Brooke Sauvage reviews "Megalomania Three" at Boyd Satellite Gallery.

INSTALLATION VIEW OF "MEGALOMANIA THREE" AT BOYD SATELLITE GALLERY, NEW ORLEANS. PHOTO BY DALE GUNNOE.

"Megalomania Three"
Boyd Satellite Gallery
440 Julia Street
January 3 - March 2, 2015

In response to claims that his work was self-obsessed, Blake Boyd curated two gallery shows that revolved around his face. As the show’s title implies, “Megalomania Three” is the third iteration, except this time the attention is on his partner and fellow gallery owner Ginette Bone. It’s a sweet twist that rescues the otherwise juvenile concept and makes for fun viewing with portraits spanning an impressive breadth of styles from locally and nationally known artists.

Boyd’s own Ginette, a large-format Polaroid portrait, serves as the centerpiece of the exhibition. The photo shows every mundane detail of Bone’s face with no pretense of being artful or even flattering by traditional standards. In a culture otherwise dominated by airbrushed images and faux naturalistic selfies, it reads as a romantic gesture with each wrinkle and stray hair enlivening the portrait. With nearly 50 works, picturing Bone as everything from a Disney Mouseketeer to a sexy siren to an architectural monument, the best moments in the show are the ones, like with Boyd’s Ginette, where personal relationships come to the fore. Jack Niven presents a two-headed Bone peeking from behind one of his signature rainbow vortexes, whereas Niven’s wife, Marianne Desmarais, contributes Tesselated Bone, an abstracted structural piece composed of basswood and linen. It’s their daughter, Fern Desmarais Niven, whose simple drawing in paint, ink, and graphite on paper shows the gallery owner (literally) through a child’s eyes and reminds the viewer that these portraits are the varied visions of lovers, friends, family, and colleagues.

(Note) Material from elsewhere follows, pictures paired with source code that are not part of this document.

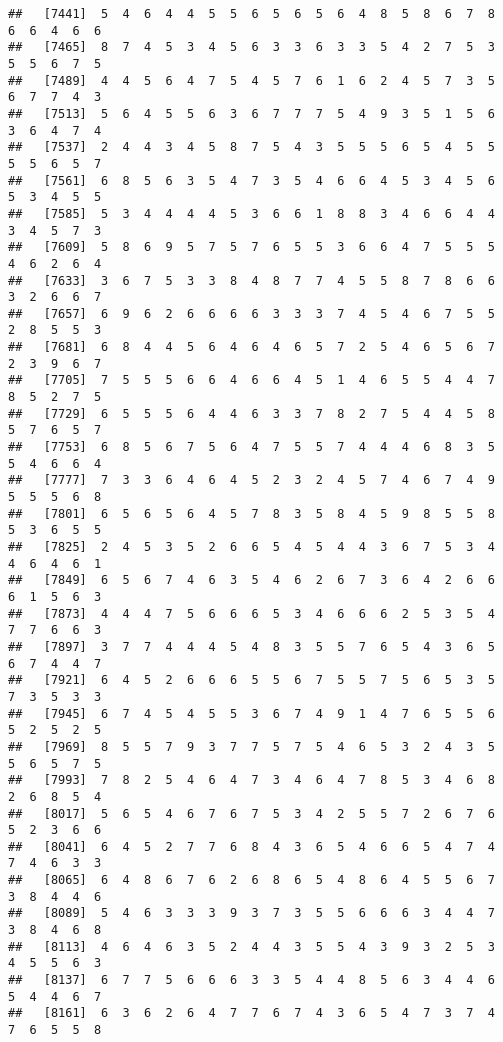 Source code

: \documentclass[
]{book}
\begin{document}
\begin{verbatim}
##   [7441]  5  4  6  4  4  5  5  6  5  6  5  6  4  8  5  8  6  7  8  6  6  4  6  6
##   [7465]  8  7  4  5  3  4  5  6  3  3  6  3  3  5  4  2  7  5  3  5  5  6  7  5
##   [7489]  4  4  5  6  4  7  5  4  5  7  6  1  6  2  4  5  7  3  5  6  7  7  4  3
##   [7513]  5  6  4  5  5  6  3  6  7  7  7  5  4  9  3  5  1  5  6  3  6  4  7  4
##   [7537]  2  4  4  3  4  5  8  7  5  4  3  5  5  5  6  5  4  5  5  5  5  6  5  7
##   [7561]  6  8  5  6  3  5  4  7  3  5  4  6  6  4  5  3  4  5  6  5  3  4  5  5
##   [7585]  5  3  4  4  4  4  5  3  6  6  1  8  8  3  4  6  6  4  4  3  4  5  7  3
##   [7609]  5  8  6  9  5  7  5  7  6  5  5  3  6  6  4  7  5  5  5  4  6  2  6  4
##   [7633]  3  6  7  5  3  3  8  4  8  7  7  4  5  5  8  7  8  6  6  3  2  6  6  7
##   [7657]  6  9  6  2  6  6  6  6  3  3  3  7  4  5  4  6  7  5  5  2  8  5  5  3
##   [7681]  6  8  4  4  5  6  4  6  4  6  5  7  2  5  4  6  5  6  7  2  3  9  6  7
##   [7705]  7  5  5  5  6  6  4  6  6  4  5  1  4  6  5  5  4  4  7  8  5  2  7  5
##   [7729]  6  5  5  5  6  4  4  6  3  3  7  8  2  7  5  4  4  5  8  5  7  6  5  7
##   [7753]  6  8  5  6  7  5  6  4  7  5  5  7  4  4  4  6  8  3  5  5  4  6  6  4
##   [7777]  7  3  3  6  4  6  4  5  2  3  2  4  5  7  4  6  7  4  9  5  5  5  6  8
##   [7801]  6  5  6  5  6  4  5  7  8  3  5  8  4  5  9  8  5  5  8  5  3  6  5  5
##   [7825]  2  4  5  3  5  2  6  6  5  4  5  4  4  3  6  7  5  3  4  4  6  4  6  1
##   [7849]  6  5  6  7  4  6  3  5  4  6  2  6  7  3  6  4  2  6  6  6  1  5  6  3
##   [7873]  4  4  4  7  5  6  6  6  5  3  4  6  6  6  2  5  3  5  4  7  7  6  6  3
##   [7897]  3  7  7  4  4  4  5  4  8  3  5  5  7  6  5  4  3  6  5  6  7  4  4  7
##   [7921]  6  4  5  2  6  6  6  5  5  6  7  5  5  7  5  6  5  3  5  7  3  5  3  3
##   [7945]  6  7  4  5  4  5  5  3  6  7  4  9  1  4  7  6  5  5  6  5  2  5  2  5
##   [7969]  8  5  5  7  9  3  7  7  5  7  5  4  6  5  3  2  4  3  5  5  6  5  7  5
##   [7993]  7  8  2  5  4  6  4  7  3  4  6  4  7  8  5  3  4  6  8  2  6  8  5  4
##   [8017]  5  6  5  4  6  7  6  7  5  3  4  2  5  5  7  2  6  7  6  5  2  3  6  6
##   [8041]  6  4  5  2  7  7  6  8  4  3  6  5  4  6  6  5  4  7  4  7  4  6  3  3
##   [8065]  6  4  8  6  7  6  2  6  8  6  5  4  8  6  4  5  5  6  7  3  8  4  4  6
##   [8089]  5  4  6  3  3  3  9  3  7  3  5  5  6  6  6  3  4  4  7  3  8  4  6  8
##   [8113]  4  6  4  6  3  5  2  4  4  3  5  5  4  3  9  3  2  5  3  4  5  5  6  3
##   [8137]  6  7  7  5  6  6  6  3  3  5  4  4  8  5  6  3  4  4  6  5  4  4  6  7
##   [8161]  6  3  6  2  6  4  7  7  6  7  4  3  6  5  4  7  3  7  4  7  6  5  5  8

\end{verbatim}
\end{document}
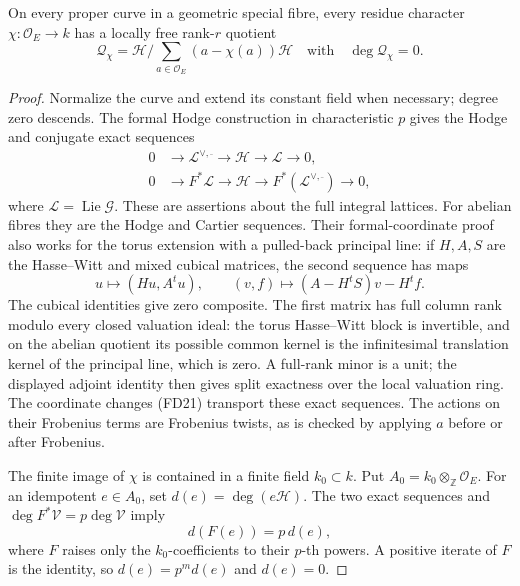 \begin{srlemma}
\label{lem:sr-flat-fibre-character-degree-zero}
On every proper curve in a geometric special fibre, every
residue character \(\chi:\mathcal O_E\to k\) has a locally
free rank-\(r\) quotient
\[
 \mathcal Q_\chi=\mathcal H/
          \sum_{a\in\mathcal O_E}(a-\chi(a))\mathcal H
                       \quad\text{with}\quad\deg\mathcal Q_\chi=0 .
 \tag{FD23}
\]
\end{srlemma}
\begin{proof}
Normalize the curve and extend its constant field when necessary;
degree zero descends.
The formal Hodge construction in characteristic \(p\) gives
the Hodge and conjugate exact sequences
\[
 \begin{split}
 0&\to\mathcal L^{\vee,\bar{\ }}\to\mathcal H\to\mathcal L\to0,\\
 0&\to F^*\mathcal L\to\mathcal H
                         \to F^*(\mathcal L^{\vee,\bar{\ }})\to0,
 \end{split}
 \tag{FD24}
\]
where \(\mathcal L=\operatorname{Lie}\mathcal G\).
These are assertions about the full integral lattices.
For abelian fibres they are the Hodge and Cartier sequences.
Their formal-coordinate proof also works for the torus
extension with a pulled-back principal line:
if \(H,A,S\) are the Hasse--Witt and mixed cubical matrices,
the second sequence has maps
\[
              u\mapsto(Hu,A^tu),\qquad
              (v,f)\mapsto(A-H^tS)v-H^tf.
\]
The cubical identities give zero composite.
The first matrix has full column rank modulo every closed
valuation ideal: the torus Hasse--Witt block is invertible,
and on the abelian quotient its possible common kernel is
the infinitesimal translation kernel of the principal line,
which is zero.
A full-rank minor is a unit; the displayed adjoint identity
then gives split exactness over the local valuation ring.
The coordinate changes (FD21) transport these exact sequences.
The actions on their Frobenius terms are Frobenius twists,
as is checked by applying \(a\) before or after Frobenius.

The finite image of \(\chi\) is contained in a finite field
\(k_0\subset k\).  Put \(A_0=k_0\otimes_{\mathbb Z}\mathcal O_E\).
For an idempotent \(e\in A_0\), set \(d(e)=\deg(e\mathcal H)\).
The two exact sequences and
\(\deg F^*\mathcal V=p\deg\mathcal V\) imply
\[
                              d(F(e))=p\,d(e),
 \tag{FD25}
\]
where \(F\) raises only the \(k_0\)-coefficients to their
\(p\)-th powers.  A positive iterate of \(F\) is the identity,
so \(d(e)=p^m d(e)\) and \(d(e)=0\).


\end{proof}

It’s a sentimental reading that might not hold up as well for an anticipated “Megalomania Four,” in which Bone hopes to see her dog, Cosmo, assume the role of muse. Until then, while she appreciates the varying forms of admiration, she doesn’t foresee living with them beyond the exhibition’s end in March. “I don’t think I could have them in my house,” she said laughing. It seems Bone isn’t much the megalomaniac after all.